■ Exercise brief
Tally the lines in the listing below that contain "mBegin" and report the tally alone.

--- Records to process Enclosed Below ---

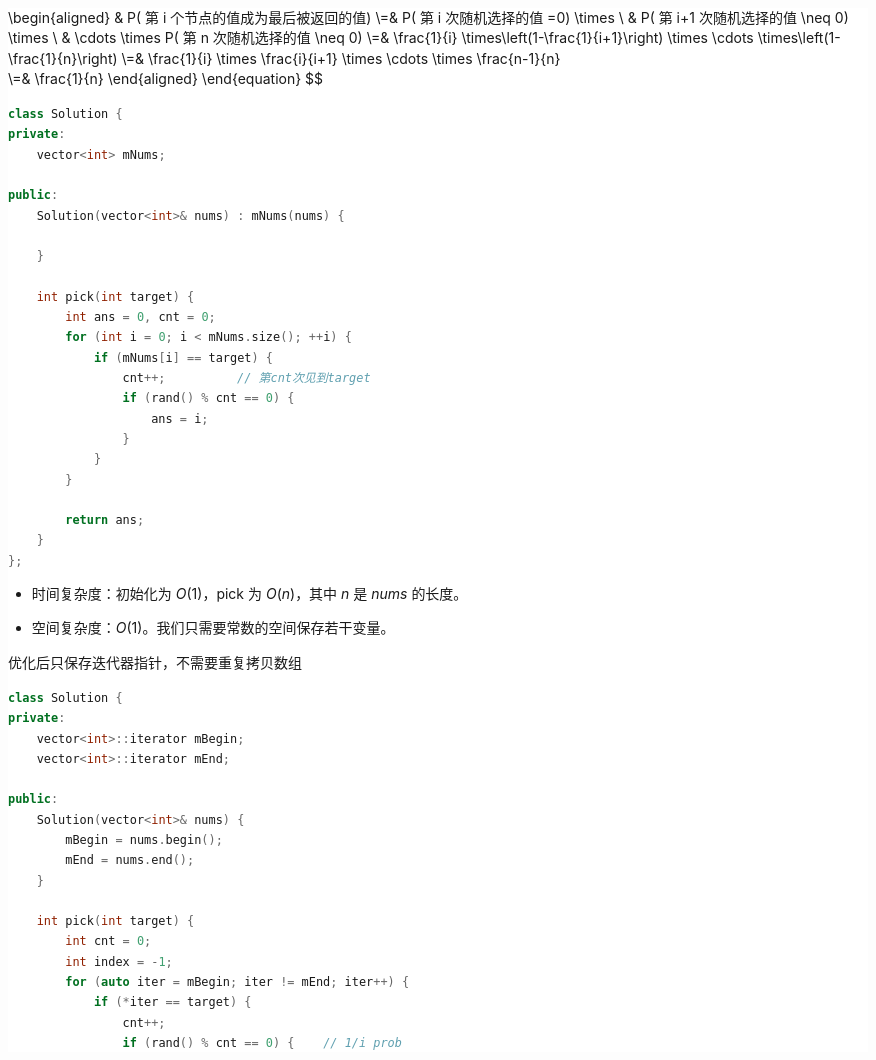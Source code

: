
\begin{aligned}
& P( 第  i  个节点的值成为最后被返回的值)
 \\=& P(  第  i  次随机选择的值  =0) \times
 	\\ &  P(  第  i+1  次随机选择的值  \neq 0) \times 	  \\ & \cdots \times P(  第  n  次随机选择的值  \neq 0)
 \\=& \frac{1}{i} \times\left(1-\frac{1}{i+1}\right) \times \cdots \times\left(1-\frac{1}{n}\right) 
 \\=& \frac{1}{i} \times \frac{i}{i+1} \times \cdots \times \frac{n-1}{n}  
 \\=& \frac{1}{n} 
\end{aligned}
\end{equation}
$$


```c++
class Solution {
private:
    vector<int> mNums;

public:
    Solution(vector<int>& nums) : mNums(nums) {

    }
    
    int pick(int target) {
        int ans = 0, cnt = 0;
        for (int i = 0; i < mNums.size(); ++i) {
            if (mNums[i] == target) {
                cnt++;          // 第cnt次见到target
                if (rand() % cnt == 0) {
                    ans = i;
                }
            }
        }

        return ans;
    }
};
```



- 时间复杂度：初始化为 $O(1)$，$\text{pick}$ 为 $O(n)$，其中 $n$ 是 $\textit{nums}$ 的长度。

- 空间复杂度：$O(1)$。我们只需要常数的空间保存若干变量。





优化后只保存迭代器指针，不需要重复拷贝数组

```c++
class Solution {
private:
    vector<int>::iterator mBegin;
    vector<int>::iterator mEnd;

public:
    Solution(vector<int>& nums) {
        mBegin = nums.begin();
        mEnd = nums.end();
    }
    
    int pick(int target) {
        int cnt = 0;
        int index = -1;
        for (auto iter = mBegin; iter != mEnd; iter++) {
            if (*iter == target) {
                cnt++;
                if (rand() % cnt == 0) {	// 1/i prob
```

--- End of Enclosed Records to process ---

■ Answer space
3